A native of Qiongzhou (瓊州; present-day Hainan), Sun Li lives in Dengzhou (登州; in present-day eastern Shandong), where he serves as a garrison officer and his younger brother Sun Xin, nicknamed "Little Yuchi" runs a tavern with his spouse Gu Dasao.

Prison raid in Dengzhou
Gu Dasao is informed by the jailer Yue He of the Dengzhou prison that the hunter brothers Xie Zhen and Xie Bao, who are Gu's cousins, have been jailed and might be sentenced to death. The Xies have smashed up the house of one Squire Mao after failing to find a tiger they shot that had fallen into the old man's garden. In fact, the squire had sent the tiger to the prefecture office for reward.

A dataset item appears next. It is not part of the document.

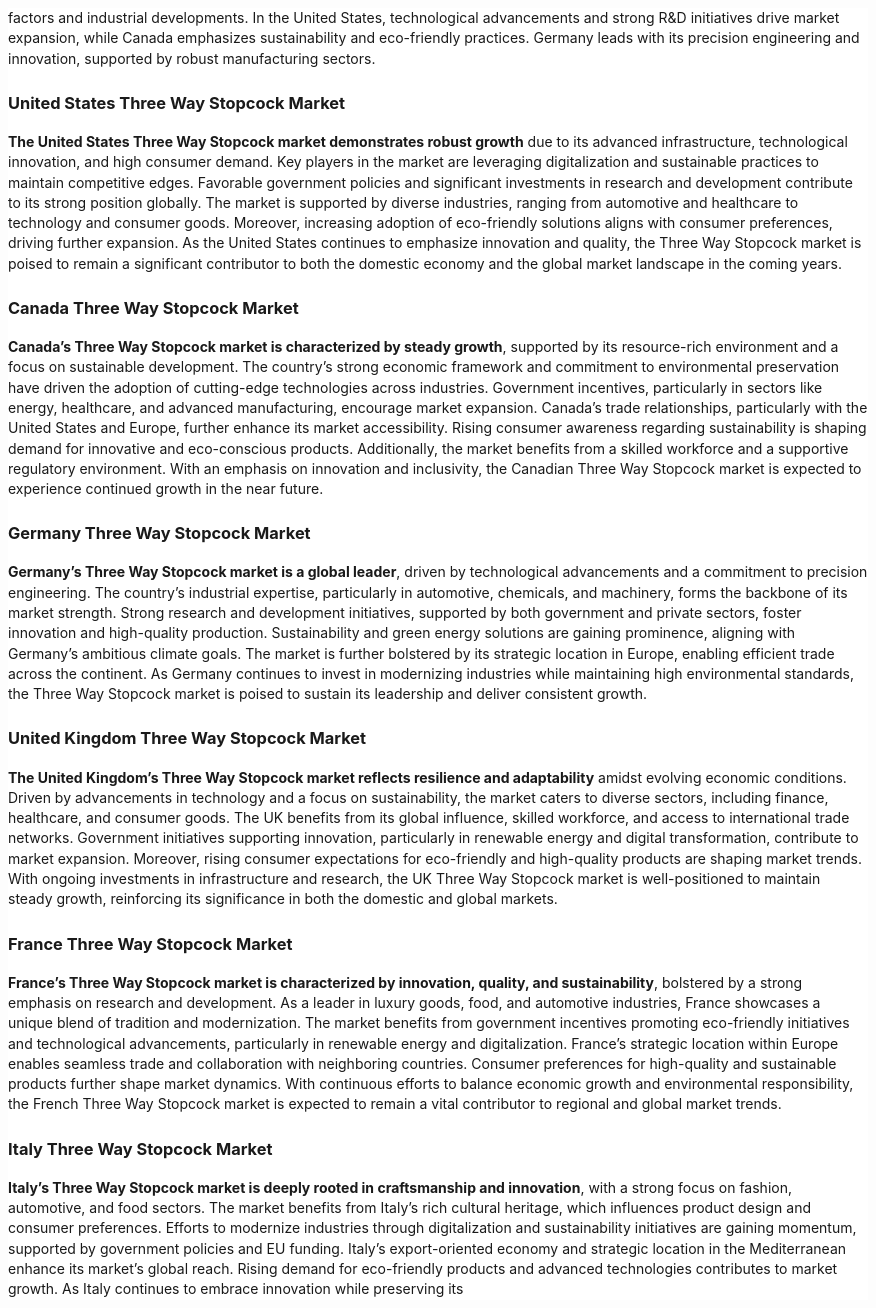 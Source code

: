factors and industrial developments. In the United States, technological advancements and strong R&amp;D initiatives drive market expansion, while Canada emphasizes sustainability and eco-friendly practices. Germany leads with its precision engineering and innovation, supported by robust manufacturing sectors.</span></em></p></blockquote><h3><strong>United States Three Way Stopcock Market</strong></h3><p><strong>The United States Three Way Stopcock market demonstrates robust growth</strong> due to its advanced infrastructure, technological innovation, and high consumer demand. Key players in the market are leveraging digitalization and sustainable practices to maintain competitive edges. Favorable government policies and significant investments in research and development contribute to its strong position globally. The market is supported by diverse industries, ranging from automotive and healthcare to technology and consumer goods. Moreover, increasing adoption of eco-friendly solutions aligns with consumer preferences, driving further expansion. As the United States continues to emphasize innovation and quality, the Three Way Stopcock market is poised to remain a significant contributor to both the domestic economy and the global market landscape in the coming years.</p><h3><strong>Canada Three Way Stopcock Market</strong></h3><p><strong>Canada&rsquo;s Three Way Stopcock market is characterized by steady growth</strong>, supported by its resource-rich environment and a focus on sustainable development. The country&rsquo;s strong economic framework and commitment to environmental preservation have driven the adoption of cutting-edge technologies across industries. Government incentives, particularly in sectors like energy, healthcare, and advanced manufacturing, encourage market expansion. Canada&rsquo;s trade relationships, particularly with the United States and Europe, further enhance its market accessibility. Rising consumer awareness regarding sustainability is shaping demand for innovative and eco-conscious products. Additionally, the market benefits from a skilled workforce and a supportive regulatory environment. With an emphasis on innovation and inclusivity, the Canadian Three Way Stopcock market is expected to experience continued growth in the near future.</p><h3><strong>Germany Three Way Stopcock Market</strong></h3><p><strong>Germany&rsquo;s Three Way Stopcock market is a global leader</strong>, driven by technological advancements and a commitment to precision engineering. The country&rsquo;s industrial expertise, particularly in automotive, chemicals, and machinery, forms the backbone of its market strength. Strong research and development initiatives, supported by both government and private sectors, foster innovation and high-quality production. Sustainability and green energy solutions are gaining prominence, aligning with Germany&rsquo;s ambitious climate goals. The market is further bolstered by its strategic location in Europe, enabling efficient trade across the continent. As Germany continues to invest in modernizing industries while maintaining high environmental standards, the Three Way Stopcock market is poised to sustain its leadership and deliver consistent growth.</p><h3><strong>United Kingdom Three Way Stopcock Market</strong></h3><p><strong>The United Kingdom&rsquo;s Three Way Stopcock market reflects resilience and adaptability</strong> amidst evolving economic conditions. Driven by advancements in technology and a focus on sustainability, the market caters to diverse sectors, including finance, healthcare, and consumer goods. The UK benefits from its global influence, skilled workforce, and access to international trade networks. Government initiatives supporting innovation, particularly in renewable energy and digital transformation, contribute to market expansion. Moreover, rising consumer expectations for eco-friendly and high-quality products are shaping market trends. With ongoing investments in infrastructure and research, the UK Three Way Stopcock market is well-positioned to maintain steady growth, reinforcing its significance in both the domestic and global markets.</p><h3><strong>France Three Way Stopcock Market</strong></h3><p><strong>France&rsquo;s Three Way Stopcock market is characterized by innovation, quality, and sustainability</strong>, bolstered by a strong emphasis on research and development. As a leader in luxury goods, food, and automotive industries, France showcases a unique blend of tradition and modernization. The market benefits from government incentives promoting eco-friendly initiatives and technological advancements, particularly in renewable energy and digitalization. France&rsquo;s strategic location within Europe enables seamless trade and collaboration with neighboring countries. Consumer preferences for high-quality and sustainable products further shape market dynamics. With continuous efforts to balance economic growth and environmental responsibility, the French Three Way Stopcock market is expected to remain a vital contributor to regional and global market trends.</p><h3><strong>Italy Three Way Stopcock Market</strong></h3><p><strong>Italy&rsquo;s Three Way Stopcock market is deeply rooted in craftsmanship and innovation</strong>, with a strong focus on fashion, automotive, and food sectors. The market benefits from Italy&rsquo;s rich cultural heritage, which influences product design and consumer preferences. Efforts to modernize industries through digitalization and sustainability initiatives are gaining momentum, supported by government policies and EU funding. Italy&rsquo;s export-oriented economy and strategic location in the Mediterranean enhance its market&rsquo;s global reach. Rising demand for eco-friendly products and advanced technologies contributes to market growth. As Italy continues to embrace innovation while preserving its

His sister being the wife of Sun Li, Yue He is obligated to protect the Xies. 

Gu Dasao consults with her husband, who invites the outlaws Zou Yuan and Zou Run to help in the rescue. Gu is worried that her brother-in-law Sun Li would stand in their way. So she pretends to be ill and gets Sun Li to visit her. When Sun appears, she threatens him to decide either to join them or fight them. Sun reluctantly signs on to their plan.

Pretending to take food to the Xie brothers, Gu Dasao is let into the prison by Yue He. Yue then unshackles and frees the Xies while Gu causes havoc inside the jail compound. Meanwhile Sun Li launches attack from the outside with the rest. The group pull off the rescue and flee to join the outlaws of Liangshan Marsh.

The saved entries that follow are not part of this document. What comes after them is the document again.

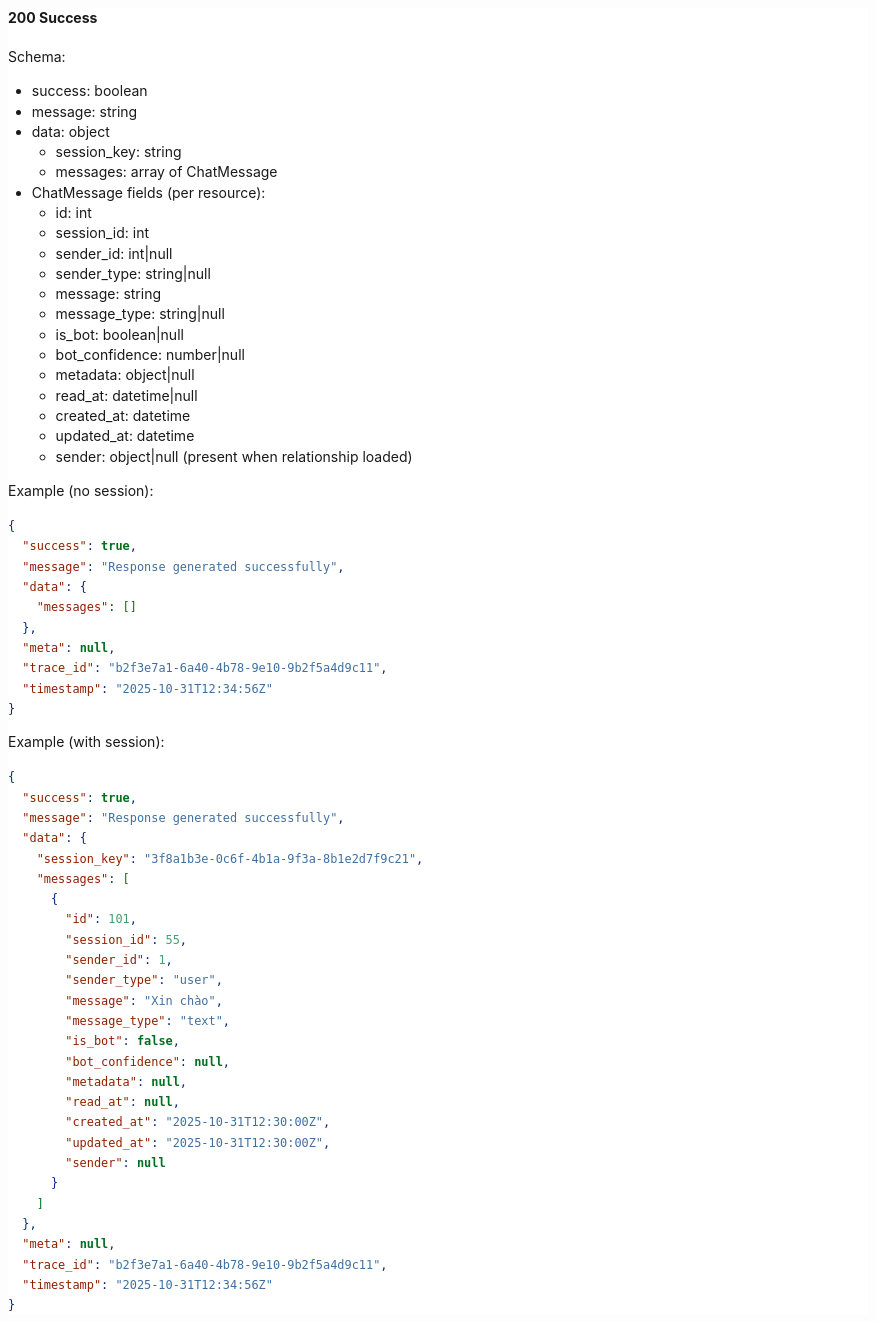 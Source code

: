 #### 200 Success
Schema:
- success: boolean
- message: string
- data: object
  - session_key: string
  - messages: array of ChatMessage
- ChatMessage fields (per resource):
  - id: int
  - session_id: int
  - sender_id: int|null
  - sender_type: string|null
  - message: string
  - message_type: string|null
  - is_bot: boolean|null
  - bot_confidence: number|null
  - metadata: object|null
  - read_at: datetime|null
  - created_at: datetime
  - updated_at: datetime
  - sender: object|null (present when relationship loaded)

Example (no session):
```json
{
  "success": true,
  "message": "Response generated successfully",
  "data": {
    "messages": []
  },
  "meta": null,
  "trace_id": "b2f3e7a1-6a40-4b78-9e10-9b2f5a4d9c11",
  "timestamp": "2025-10-31T12:34:56Z"
}
```

Example (with session):
```json
{
  "success": true,
  "message": "Response generated successfully",
  "data": {
    "session_key": "3f8a1b3e-0c6f-4b1a-9f3a-8b1e2d7f9c21",
    "messages": [
      {
        "id": 101,
        "session_id": 55,
        "sender_id": 1,
        "sender_type": "user",
        "message": "Xin chào",
        "message_type": "text",
        "is_bot": false,
        "bot_confidence": null,
        "metadata": null,
        "read_at": null,
        "created_at": "2025-10-31T12:30:00Z",
        "updated_at": "2025-10-31T12:30:00Z",
        "sender": null
      }
    ]
  },
  "meta": null,
  "trace_id": "b2f3e7a1-6a40-4b78-9e10-9b2f5a4d9c11",
  "timestamp": "2025-10-31T12:34:56Z"
}
```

Battle against the Zhu Family Village
Before going up Liangshan, the group learn that Song Jiang is stuck in a battle with the Zhu Family Village. As Sun Li has been taught combat skill by the same teacher of Luan Tingyu, the village's martial arts instructor, he suggests he can use that link to win the confidence of the Zhus and then topple them from within their ranks. 

Sun Li, taking along Sun Xin, Gu Dasao, Xie Zhen, Xie Bao, Yue He, Zou Yuan and Zou Run, visits the Zhus, telling them he has passed by and feels obliged to help them in their defence against Liangshan.

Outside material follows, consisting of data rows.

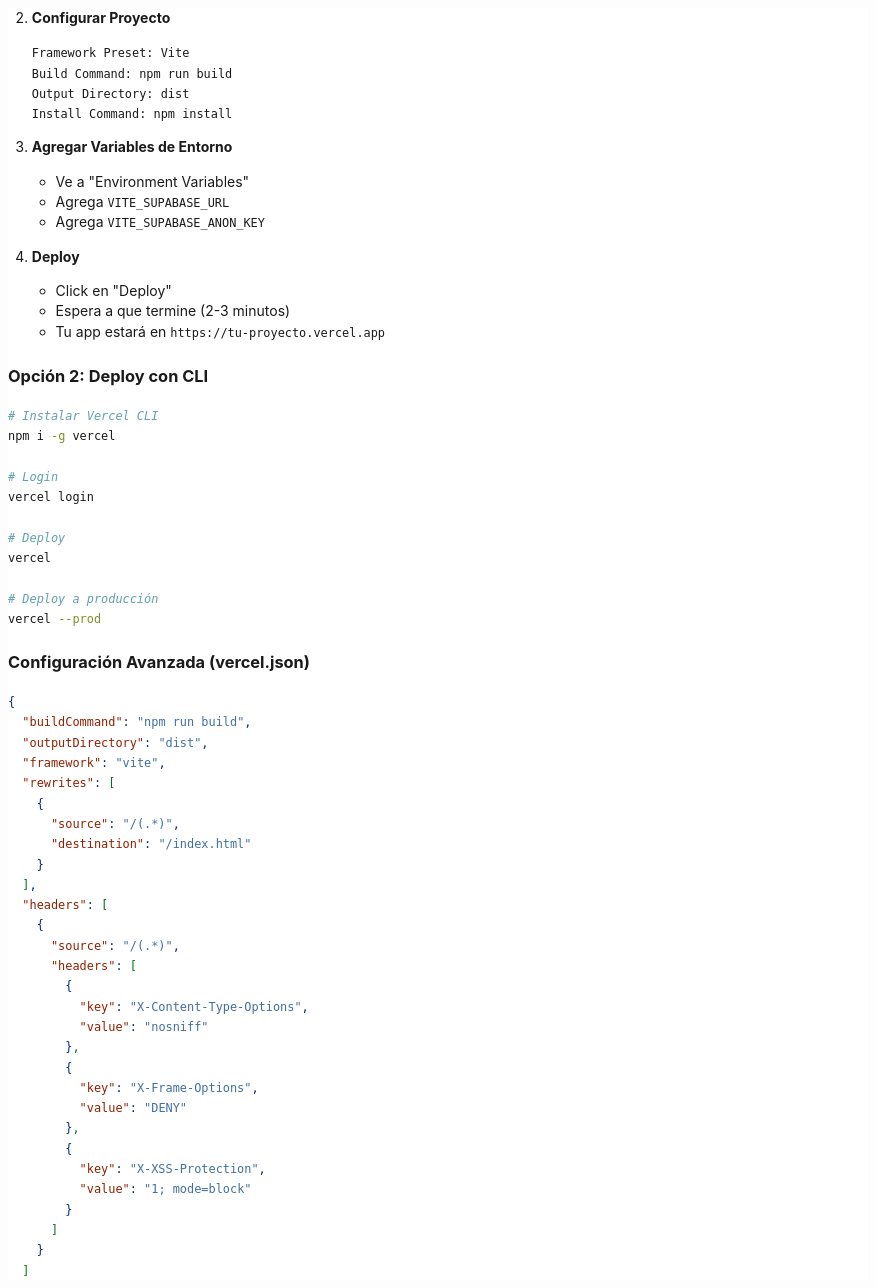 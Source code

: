 2. **Configurar Proyecto**
   ```
   Framework Preset: Vite
   Build Command: npm run build
   Output Directory: dist
   Install Command: npm install
   ```

3. **Agregar Variables de Entorno**
   - Ve a "Environment Variables"
   - Agrega `VITE_SUPABASE_URL`
   - Agrega `VITE_SUPABASE_ANON_KEY`

4. **Deploy**
   - Click en "Deploy"
   - Espera a que termine (2-3 minutos)
   - Tu app estará en `https://tu-proyecto.vercel.app`

### Opción 2: Deploy con CLI

```bash
# Instalar Vercel CLI
npm i -g vercel

# Login
vercel login

# Deploy
vercel

# Deploy a producción
vercel --prod
```

### Configuración Avanzada (vercel.json)

```json
{
  "buildCommand": "npm run build",
  "outputDirectory": "dist",
  "framework": "vite",
  "rewrites": [
    {
      "source": "/(.*)",
      "destination": "/index.html"
    }
  ],
  "headers": [
    {
      "source": "/(.*)",
      "headers": [
        {
          "key": "X-Content-Type-Options",
          "value": "nosniff"
        },
        {
          "key": "X-Frame-Options",
          "value": "DENY"
        },
        {
          "key": "X-XSS-Protection",
          "value": "1; mode=block"
        }
      ]
    }
  ]
```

Although allowed to stay, Sun Li initially does not have the full trust of the Zhus. Only after he pretends to capture Liangshan's Shi Xiu in a feigned one-on-one combat that the Zhus let down their guard. The group embedded among the Zhus go on a bloody rampage when Sun Li sees the opportunity to strike and gives the signal. The manor is thus taken, with the Zhus massacred.

Campaigns and later life
Sun Li is appointed as one of the scouting generals of the Liangshan cavalry after the 108 Stars of Destiny came together in what is called the Grand Assembly. He participates in the campaigns against the Liao invaders and rebel forces in Song territory following amnesty by Emperor Huizong for Liangshan.

Sun Li is among the few heroes who survive all the campaigns. Reinstated as garrison officer in Dengzhou, he goes back to his previous place of service while his brother Sun Xin and sister-in-law Gu Dasao also return there to resume the business of running an inn.

Other appearances
In Iron Arm, Golden Sabre, Sun Li is portrayed to be studying martial arts alongside Zhou Tong and Luan Tingyu. Their teacher is a Shaolin martial artist named Tan Zhengfan. Zhou Tong becomes a drill instructor of the Imperial Guards and uses his influence to get Sun Li the position of garrison major in Dengzhou.